Georgia PMI shows continued strength despite first dip in five months, says KSU economics professor
KENNESAW, Ga. (June 1, 2010) — Manufacturing activity in Georgia remained strong for May, even as it slipped by a fraction of 1 point, according to the Econometric Center at Kennesaw State University’s Coles College of Business.   
Georgia’s Purchasing Managers Index (PMI) — a reading of economic activity in the state’s manufacturing sector — for May was 63.2, down just 0.1 of a point from April’s reading of 63.3, marking the index’s first slip in the last five months. The May PMI, 7.2 points above the index’s six-month average, shows that the number of manufacturers experiencing improved market conditions remains high and sustainable. An encouraging sign: Employment, up 2.5 points to 62.5, is at its highest point since May 2006.
“It is very encouraging that employment continues to climb steadily,” said Don Sabbarese, professor of economics and director of the Econometric Center at the Coles College of Business. “Swings in the PMI from month to month are to be expected. But the general trend is upward and very positive, with an increasing number of manufacturers experiencing improved market conditions.”
Sabbarese says the rise in manufacturing’s fortunes should spread soon to other areas of the economy. “If this upward trend continues,” he explains, “we should see improvements in other sectors of the economy very soon.”
Highlights of the May PMI include:
·         New orders for May were down by 3.5 points, to 73.2, but remain strong. Some 53.6 percent of survey respondents reported higher new orders, down by 9.8 points from April, but only 7.1 percent of respondents reported a decline in orders
·         Though production slipped 2.3 points, to 66.1, it remains at very high levels, at 7.5 points above its six-month average
·         Hiring continued to improve in May, with 28.6 percent of survey respondents –– an increase of 8.6 points over April –– hiring. Employment has risen by almost 20 points –– from 43.4 to 62.5 –– since January
·         Commodity prices fell significantly, by 6.5 points, to 76.8, the first substantive decline since July 2009. Some 57.1 percent of respondents reported higher prices, compared to 66.7 percent for April
·         Finished inventory declined 3.6 points, to 46.4. Inventories should turn around in the near future
The Georgia PMI provides a snapshot of manufacturing activity in the state, just as the monthly PMI released by the Institute for Supply Management provides a picture of national manufacturing activity. A PMI reading above 50 indicates that manufacturing activity is expanding; a reading below 50 indicates it is contracting. The national PMI for May was 59.7 points, down 0.7 from April.
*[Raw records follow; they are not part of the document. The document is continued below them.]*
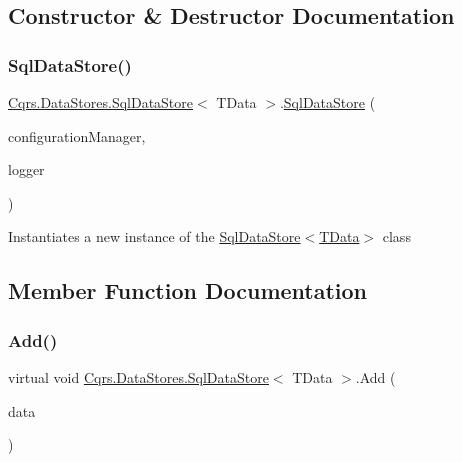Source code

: \subsection{Constructor \& Destructor Documentation}
\mbox{\label{classCqrs_1_1DataStores_1_1SqlDataStore_a0ce9b3f74799e463d4f53eda386d5577}} 
\subsubsection{\texorpdfstring{Sql\+Data\+Store()}{SqlDataStore()}}
{\footnotesize\ttfamily \hyperlink{classCqrs_1_1DataStores_1_1SqlDataStore}{Cqrs.\+Data\+Stores.\+Sql\+Data\+Store}$<$ T\+Data $>$.\hyperlink{classCqrs_1_1DataStores_1_1SqlDataStore}{Sql\+Data\+Store} (\begin{DoxyParamCaption}\item[{\hyperlink{interfaceCqrs_1_1Configuration_1_1IConfigurationManager}{I\+Configuration\+Manager}}]{configuration\+Manager,  }\item[{I\+Logger}]{logger }\end{DoxyParamCaption})}



Instantiates a new instance of the \hyperlink{classCqrs_1_1DataStores_1_1SqlDataStore_a0ce9b3f74799e463d4f53eda386d5577}{Sql\+Data\+Store$<$\+T\+Data$>$} class 



\subsection{Member Function Documentation}
\mbox{\label{classCqrs_1_1DataStores_1_1SqlDataStore_abcca53d2e93dbdfb193a9fb0996849c5}} 
\subsubsection{\texorpdfstring{Add()}{Add()}\hspace{0.1cm}{\footnotesize\ttfamily [1/2]}}
{\footnotesize\ttfamily virtual void \hyperlink{classCqrs_1_1DataStores_1_1SqlDataStore}{Cqrs.\+Data\+Stores.\+Sql\+Data\+Store}$<$ T\+Data $>$.Add (\begin{DoxyParamCaption}\item[{T\+Data}]{data }\end{DoxyParamCaption})\hspace{0.3cm}{\ttfamily [virtual]}}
The Georgia PMI reading is a composite of five variables — new orders, production, employment, supply deliveries and finished inventory. A sixth variable, commodity prices, is compiled by the Coles College’s Econometric Center but does not go into the PMI calculation.
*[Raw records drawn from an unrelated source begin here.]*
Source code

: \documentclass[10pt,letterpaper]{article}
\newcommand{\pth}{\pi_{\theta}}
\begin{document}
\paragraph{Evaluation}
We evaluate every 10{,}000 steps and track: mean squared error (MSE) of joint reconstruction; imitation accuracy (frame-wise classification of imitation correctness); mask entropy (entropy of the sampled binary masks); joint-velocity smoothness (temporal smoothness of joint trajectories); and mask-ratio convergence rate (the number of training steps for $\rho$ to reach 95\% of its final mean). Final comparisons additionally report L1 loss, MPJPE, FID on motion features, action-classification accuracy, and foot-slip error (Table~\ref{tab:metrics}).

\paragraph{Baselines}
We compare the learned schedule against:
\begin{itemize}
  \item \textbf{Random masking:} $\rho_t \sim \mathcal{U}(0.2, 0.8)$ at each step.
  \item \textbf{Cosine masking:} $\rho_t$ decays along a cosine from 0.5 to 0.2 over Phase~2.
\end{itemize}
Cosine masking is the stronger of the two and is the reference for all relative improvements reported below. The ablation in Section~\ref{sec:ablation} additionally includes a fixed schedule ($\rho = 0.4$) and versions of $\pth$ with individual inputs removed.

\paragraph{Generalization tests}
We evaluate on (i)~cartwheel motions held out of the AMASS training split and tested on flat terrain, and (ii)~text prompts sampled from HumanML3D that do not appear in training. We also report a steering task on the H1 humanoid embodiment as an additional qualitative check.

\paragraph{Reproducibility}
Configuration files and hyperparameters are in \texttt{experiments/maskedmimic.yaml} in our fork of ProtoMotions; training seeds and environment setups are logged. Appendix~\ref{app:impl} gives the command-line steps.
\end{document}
The PMI, compiled from a monthly survey of manufacturers, is the earliest indicator of market conditions in the sector. Since manufacturing –– which accounts for 11 percent of GDP –– is sensitive to changes in the economy, it can also reveal changing macroeconomic trends. 
The PMI’s value is in its timeliness and sensitivity to variables such as interest rates, global markets and other economic changes. The Georgia PMI provides valuable data used by institutions such as the Federal Reserve Bank of Atlanta to assist in their analysis of current economic conditions, along with many other data sources, to get a picture of economic activity.